Saudi Arabia's Culture and Heritage opens in Thailand
An exhibition displaying the culture and heritage of Saudi Arabia opened at the Islamic Center of Bangkok and has attracted thousands of visitors there. The exhibition is organized by the Kingdom’s Ministry of Islamic Affairs, Call and Guidance and the exhibition will be open till August 31.
The secretary-general for exhibitions and conferences, Omar Al-Firyaan said that the idea of the Saudi Bridges Exhibition unfolded after the diplomatic ties took place between Thailand and Saudi Arabia earlier this year. He further added that the exhibition denoted rebuilding the bridges of love, peace, communication, and fraternity and coincided with the largest Qur’anic competition in Thailand.

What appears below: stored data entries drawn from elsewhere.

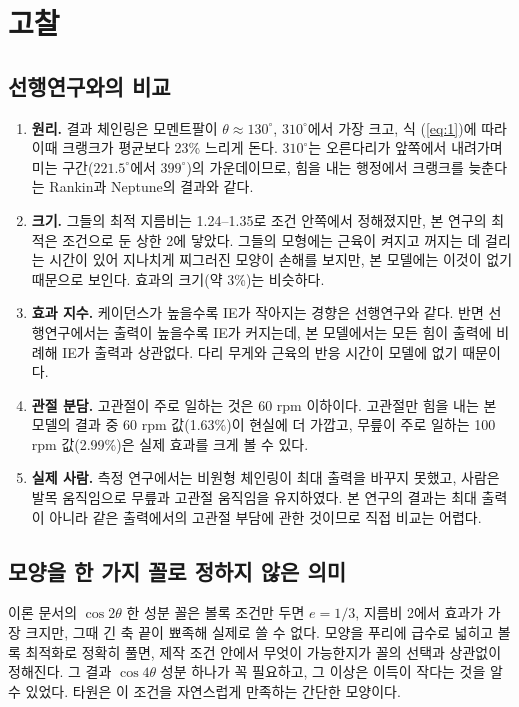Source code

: \section{고찰}

\subsection{선행연구와의 비교}
\begin{enumerate}
\item \textbf{원리.} 결과 체인링은 모멘트팔이 \(\theta\approx130^\circ\), \(310^\circ\)에서 가장 크고, 식 (\ref{eq:1})에 따라 이때 크랭크가 평균보다 23\% 느리게 돈다. \(310^\circ\)는 오른다리가 앞쪽에서 내려가며 미는 구간(\(221.5^\circ\)에서 \(399^\circ\))의 가운데이므로, 힘을 내는 행정에서 크랭크를 늦춘다는 Rankin과 Neptune의 결과\cite{rankin2008}와 같다.
\item \textbf{크기.} 그들의 최적 지름비는 1.24--1.35로 조건 안쪽에서 정해졌지만, 본 연구의 최적은 조건으로 둔 상한 2에 닿았다. 그들의 모형에는 근육이 켜지고 꺼지는 데 걸리는 시간이 있어 지나치게 찌그러진 모양이 손해를 보지만, 본 모델에는 이것이 없기 때문으로 보인다. 효과의 크기(약 3\%)는 비슷하다.
\item \textbf{효과 지수.} 케이던스가 높을수록 IE가 작아지는 경향은 선행연구\cite{bini2013}와 같다. 반면 선행연구에서는 출력이 높을수록 IE가 커지는데, 본 모델에서는 모든 힘이 출력에 비례해 IE가 출력과 상관없다. 다리 무게와 근육의 반응 시간이 모델에 없기 때문이다.
\item \textbf{관절 분담.} 고관절이 주로 일하는 것은 60 rpm 이하이다\cite{aasvold2019}. 고관절만 힘을 내는 본 모델의 결과 중 60 rpm 값(1.63\%)이 현실에 더 가깝고, 무릎이 주로 일하는 100 rpm 값(2.99\%)은 실제 효과를 크게 볼 수 있다.
\item \textbf{실제 사람.} 측정 연구에서는 비원형 체인링이 최대 출력을 바꾸지 못했고, 사람은 발목 움직임으로 무릎과 고관절 움직임을 유지하였다\cite{leong2017}. 본 연구의 결과는 최대 출력이 아니라 같은 출력에서의 고관절 부담에 관한 것이므로 직접 비교는 어렵다.
\end{enumerate}

\subsection{모양을 한 가지 꼴로 정하지 않은 의미}
이론 문서의 \(\cos2\theta\) 한 성분 꼴은 볼록 조건만 두면 \(e=1/3\), 지름비 2에서 효과가 가장 크지만, 그때 긴 축 끝이 뾰족해 실제로 쓸 수 없다. 모양을 푸리에 급수로 넓히고 볼록 최적화로 정확히 풀면, 제작 조건 안에서 무엇이 가능한지가 꼴의 선택과 상관없이 정해진다. 그 결과 \(\cos4\theta\) 성분 하나가 꼭 필요하고, 그 이상은 이득이 작다는 것을 알 수 있었다. 타원은 이 조건을 자연스럽게 만족하는 간단한 모양이다.


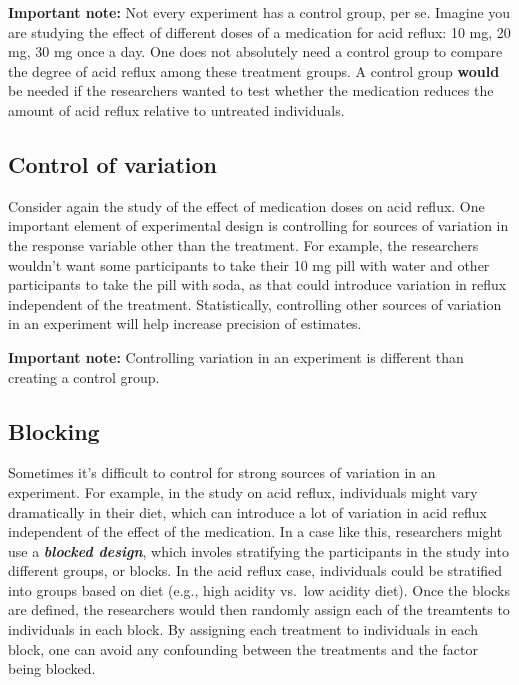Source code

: \documentclass[
]{book}
\begin{document}
\textbf{Important note:} Not every experiment has a control group, per se. Imagine you are studying the effect of different doses of a medication for acid reflux: 10 mg, 20 mg, 30 mg once a day. One does not absolutely need a control group to compare the degree of acid reflux among these treatment groups. A control group \textbf{would} be needed if the researchers wanted to test whether the medication reduces the amount of acid reflux relative to untreated individuals.

\subsection{Control of variation}\label{control-of-variation}

Consider again the study of the effect of medication doses on acid reflux. One important element of experimental design is controlling for sources of variation in the response variable other than the treatment. For example, the researchers wouldn't want some participants to take their 10 mg pill with water and other participants to take the pill with soda, as that could introduce variation in reflux independent of the treatment. Statistically, controlling other sources of variation in an experiment will help increase precision of estimates.

\textbf{Important note:} Controlling variation in an experiment is different than creating a control group.

\subsection{Blocking}\label{blocking}

Sometimes it's difficult to control for strong sources of variation in an experiment. For example, in the study on acid reflux, individuals might vary dramatically in their diet, which can introduce a lot of variation in acid reflux independent of the effect of the medication. In a case like this, researchers might use a \textbf{\emph{blocked design}}, which involes stratifying the participants in the study into different groups, or blocks. In the acid reflux case, individuals could be stratified into groups based on diet (e.g., high acidity vs.~low acidity diet). Once the blocks are defined, the researchers would then randomly assign each of the treamtents to individuals in each block. By assigning each treatment to individuals in each block, one can avoid any confounding between the treatments and the factor being blocked.
\end{document}

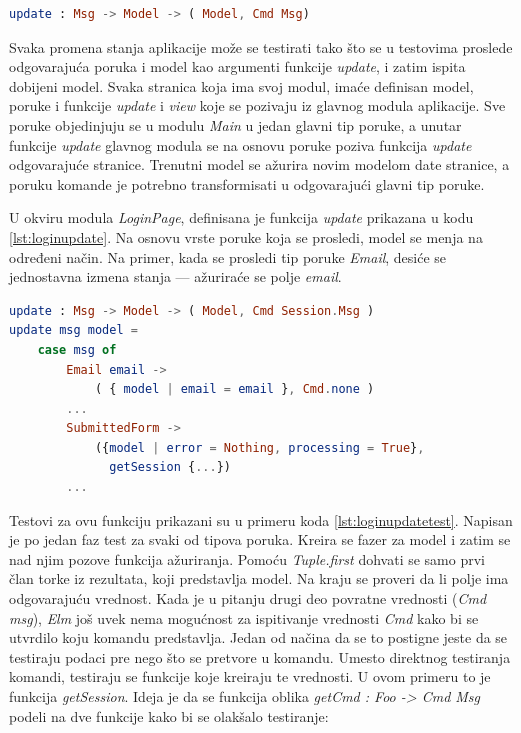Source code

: \documentclass[12pt,oneside]{memoir}
\begin{document}
\begin{minipage}{\linewidth}
\begin{lstlisting}[language=elm, basicstyle=\small, caption={Anotacija funkcije \emph{update}},captionpos=b, label={lst:updateanotacija}]
		       update : Msg -> Model -> ( Model, Cmd Msg)
\end{lstlisting}
\end{minipage}

\par Svaka promena stanja aplikacije može se testirati tako što se u testovima proslede odgovarajuća poruka i model kao argumenti funkcije \emph{update}, i zatim ispita dobijeni model. Svaka stranica koja ima svoj modul, imaće definisan model, poruke i funkcije \emph{update} i \emph{view} koje se pozivaju iz glavnog modula aplikacije. Sve poruke objedinjuju se u modulu \emph{Main} u jedan glavni tip poruke, a unutar funkcije \emph{update} glavnog modula se na osnovu poruke poziva funkcija \emph{update} odgovarajuće stranice. Trenutni model se ažurira novim modelom date stranice, a poruku komande je potrebno transformisati u odgovarajući glavni tip poruke.
\par U okviru modula \emph{LoginPage}, definisana je funkcija \emph{update} prikazana u kodu \ref{lst:loginupdate}. Na osnovu vrste poruke koja se prosledi, model se menja na određeni način. Na primer, kada se prosledi tip poruke \emph{Email}, desiće se jednostavna izmena stanja --- ažuriraće se polje \emph{email}.

\begin{minipage}{\linewidth}
\begin{lstlisting}[language=elm, basicstyle=\small, caption={Funkcija \emph{update} stranice za prijavljivanje korisnika \emph{LoginPage}},captionpos=b, label={lst:loginupdate}]
update : Msg -> Model -> ( Model, Cmd Session.Msg )
update msg model =
    case msg of
        Email email ->
            ( { model | email = email }, Cmd.none )
        ... 
        SubmittedForm ->
            ({model | error = Nothing, processing = True}, 
              getSession {...})
        ...
\end{lstlisting}
\end{minipage}

\par Testovi za ovu funkciju prikazani su u primeru koda \ref{lst:loginupdatetest}. Napisan je po jedan faz test za svaki od tipova poruka. Kreira se fazer za model i zatim se nad njim pozove funkcija ažuriranja. Pomoću \emph{Tuple.first} dohvati se samo prvi član torke iz rezultata, koji predstavlja model. Na kraju se proveri da li polje ima odgovarajuću vrednost. Kada je u pitanju drugi deo povratne vrednosti (\emph{Cmd msg}), \emph{Elm} još uvek nema mogućnost za ispitivanje vrednosti \emph{Cmd} kako bi se utvrdilo koju komandu predstavlja. Jedan od načina da se to postigne jeste da se testiraju podaci pre nego što se pretvore u komandu. Umesto direktnog testiranja komandi, testiraju se funkcije koje kreiraju te vrednosti. U ovom primeru to je funkcija \emph{getSession}. Ideja je da se funkcija oblika \emph{getCmd : Foo -> Cmd Msg} podeli na dve funkcije kako bi se olakšalo testiranje: 
\end{document}
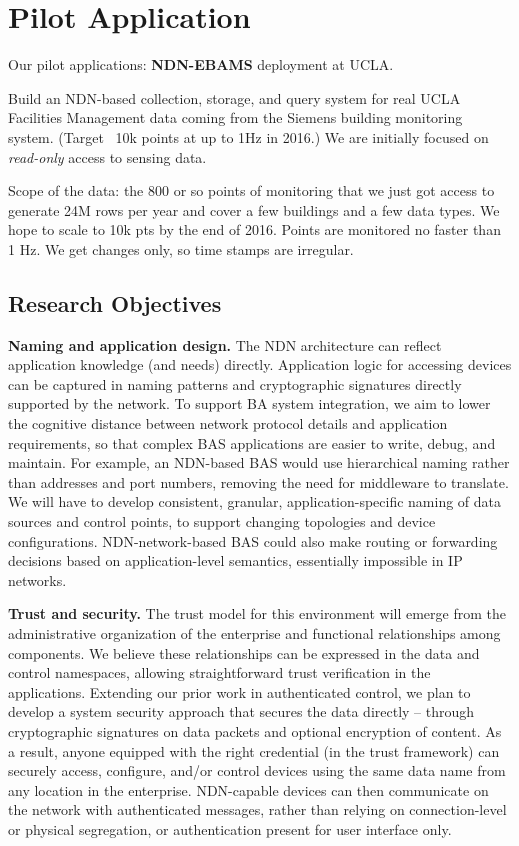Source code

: \section{Pilot Application}


Our pilot applications:  \textbf{NDN-EBAMS} deployment at UCLA. 

Build an NDN-based collection, storage, and query
system for real UCLA Facilities Management data coming from the Siemens
building monitoring system. (Target ~10k points at up to 1Hz in 2016.)  We
are initially focused on \emph{read-only} access to sensing data.

Scope of the data: the 800 or so points of monitoring that we just got
access to generate 24M rows per year and cover a few buildings and a few
data types.  We hope to scale to 10k pts by the end of 2016.  Points are
monitored no faster than 1 Hz.  We get changes only, so time stamps are
irregular.

\subsection{Research Objectives} 

{\bf Naming and application design.} The NDN architecture can reflect application knowledge (and needs) directly. Application logic for accessing devices can be captured in naming patterns and cryptographic signatures directly supported by the network. To support BA system integration, we aim to lower the cognitive distance between network protocol details and application requirements, so that complex BAS applications are easier to write, debug, and maintain. For example, an NDN-based BAS would use hierarchical naming rather than addresses and port numbers, removing the need for middleware to translate.  We will have to develop
consistent, granular, application-specific naming of data sources and control points, to
support changing topologies and device configurations.  NDN-network-based BAS could also 
make routing or forwarding decisions based on application-level semantics, 
essentially impossible in IP networks.

{\bf Trust and security.} The trust model for this environment will emerge from the administrative organization of the enterprise and functional relationships among components.  We believe these relationships can be expressed in the data and control namespaces, allowing straightforward trust verification in the applications.  Extending our prior work in authenticated control, we plan to develop a system security approach that secures the data directly – through cryptographic signatures on data packets and optional encryption of content. As a result, anyone equipped with the right credential (in the trust framework) can securely access, configure, and/or control  devices using the same data name from any location in the enterprise. NDN-capable devices can then communicate on the network with authenticated messages, rather than relying on connection-level or physical segregation, or authentication present for user interface only.

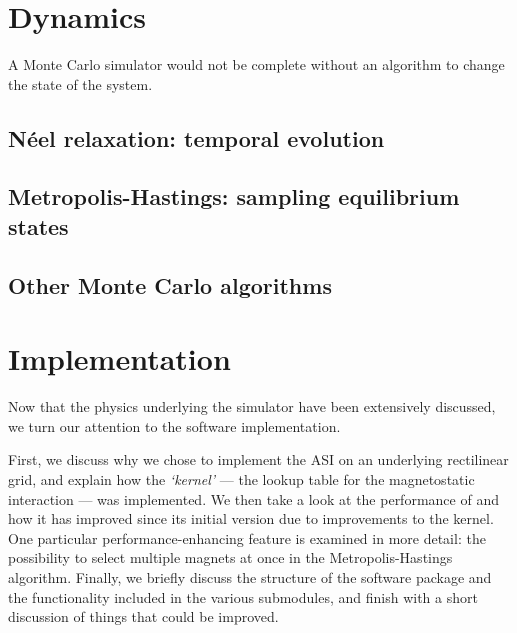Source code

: \section{Dynamics}\label{sec:2:Dynamics}
A Monte Carlo simulator would not be complete without an algorithm to change the state of the system.
\subsection{N\'eel relaxation: temporal evolution}
\subsection{Metropolis-Hastings: sampling equilibrium states}
\subsection{Other Monte Carlo algorithms} %

\section{Implementation}\label{sec:2:Implementation}
Now that the physics underlying the simulator have been extensively discussed, we turn our attention to the software implementation. \par
First, we discuss why we chose to implement the ASI on an underlying rectilinear grid, and explain how the \textit{`kernel'} --- the lookup table for the magnetostatic interaction --- was implemented.
We then take a look at the performance of \hotspice and how it has improved since its initial version due to improvements to the kernel.
One particular performance-enhancing feature is examined in more detail: the possibility to select multiple magnets at once in the Metropolis-Hastings algorithm.
Finally, we briefly discuss the structure of the software package and the functionality included in the various submodules, and finish with a short discussion of things that could be improved.

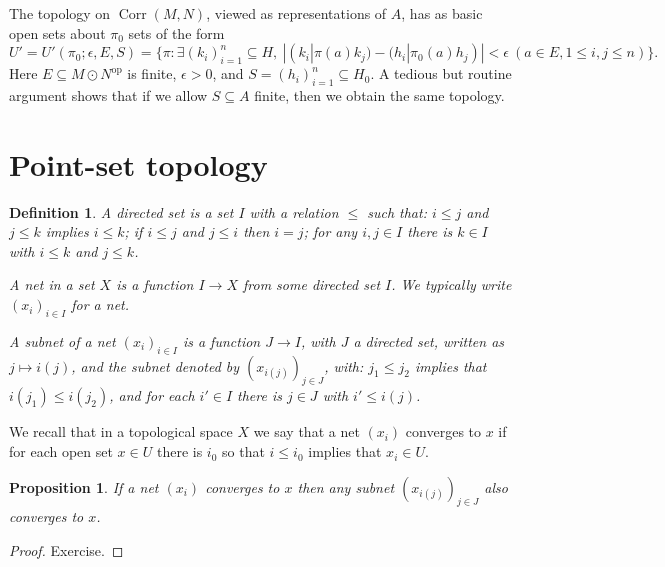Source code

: \documentclass[a4paper,11pt]{article}
\newcommand{\op}{{\operatorname{op}}}
\newcommand{\Corr}{{\operatorname{Corr}}}
\newtheorem{proposition}[lemma]{Proposition}
\newtheorem{definition}[lemma]{Definition}
\begin{document}
The topology on $\Corr(M,N)$, viewed as representations of $A$, has as basic
open sets about $\pi_0$ sets of the form
\[ U' = U'(\pi_0; \epsilon, E, S)
= \big\{ \pi : \exists (k_i)_{i=1}^n\subseteq H, \ 
|(k_i|\pi(a)k_j) - (h_i|\pi_0(a)h_j)|<\epsilon \ 
(a\in E, 1\leq i,j\leq n)
\big\}. \]
Here $E\subseteq M\odot N^\op$ is finite, $\epsilon>0$, and
$S=(h_i)_{i=1}^n \subseteq H_0$.  A tedious but routine argument shows that if
we allow $S\subseteq A$ finite, then we obtain the same topology.





\appendix
\section{Point-set topology}\label{app:one}

\begin{definition}
A \emph{directed set} is a set $I$ with a relation $\leq$ such that:
$i\leq j$ and $j\leq k$ implies $i\leq k$; if $i\leq j$ and $j\leq i$ then
$i=j$; for any $i,j\in I$ there is $k\in I$ with $i\leq k$ and $j\leq k$.

A \emph{net} in a set $X$ is a function $I\rightarrow X$ from some directed
set $I$.  We typically write $(x_i)_{i\in I}$ for a net.

A \emph{subnet} of a net $(x_i)_{i\in I}$ is a function $J\rightarrow I$,
with $J$ a directed set, written as $j\mapsto i(j)$, and the subnet denoted
by $(x_{i(j)})_{j\in J}$, with: $j_1\leq j_2$ implies that $i(j_1)\leq i(j_2)$,
and for each $i'\in I$ there is $j\in J$ with $i'\leq i(j)$.
\end{definition}

We recall that in a topological space $X$ we say that a net $(x_i)$ converges
to $x$ if for each open set $x\in U$ there is $i_0$ so that $i\leq i_0$ implies
that $x_i\in U$.

\begin{proposition}
If a net $(x_i)$ converges to $x$ then any subnet $(x_{i(j)})_{j\in J}$
also converges to $x$.
\end{proposition}
\begin{proof}
Exercise.
\end{proof}
\end{document}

The exhibition and competition both are sponsored by the ministry with the cooperation of the Saudi embassy in the Thai capital.
Moreover, Omar said the exhibition represents the great legacy of the history of Saudi Arabia and its role in the civilization. It showcases historical buildings including those that reflect Islamic heritage since the first Islamic state and its capital that is Madinah at the time, in addition to casting off light on Makkah, the Kaaba, and the holy mosques.
The exhibition proves that Kingdom is full of ancient heritage buildings in different regions, carrying the hallmarks of the Arab Islamic civilization and its rich legacy.
Further, he said that all Cities of Saudi were different from others by architectural style, which was built differently as per the climatic and regional specifications, but all of them were interconnected by local values and heritage.
Also, the exhibition displays Farasan model which includes a special aesthetic art that differentiates the Farasan Islands from other regions with their unique architecture and the Diriyah model, taking back to 850 A.H. (1446 A.D.), which includes many monuments and historical palaces built of mud in Najdi architecture style.
Apart from it, there is also the Al-Ahsa model which signifies important culture and history, and the Hijaz model which represents Jeddah as the commercial port. Further, the exhibition is featuring King Abdul Aziz International Competition for Qur’an Memorization which tells its history and international contributions and services to Muslims globally.
There are so many more models, one of them is the Najd model. It shows the desert areas that defined the central region, which had a hot, dry climate. The architecture of this region originated from the desert environment. Another model is the Asir model in which stones and mud are used in the construction of buildings.
Furthermore, visitors of the exhibition are offered Saudi coffee and shown a video that provided details of the production and preparation of coffee beans.
The exhibition also focuses on the efforts taken for relief for those in need by Kingdom. It has a section for the King Fahd Complex for the Printing of the Holy Qur’an, with a Qur’an distributed to visitors in Thai translation.
And at last, there is an IT section that provides details of some of the ministry’s award-winning apps, and on display, there are historical and archaeological manuscripts.
Also, Visitors attending the exhibition can opt for getting their name written in Arabic calligraphy or can take pictures against a Saudi regional backdrop.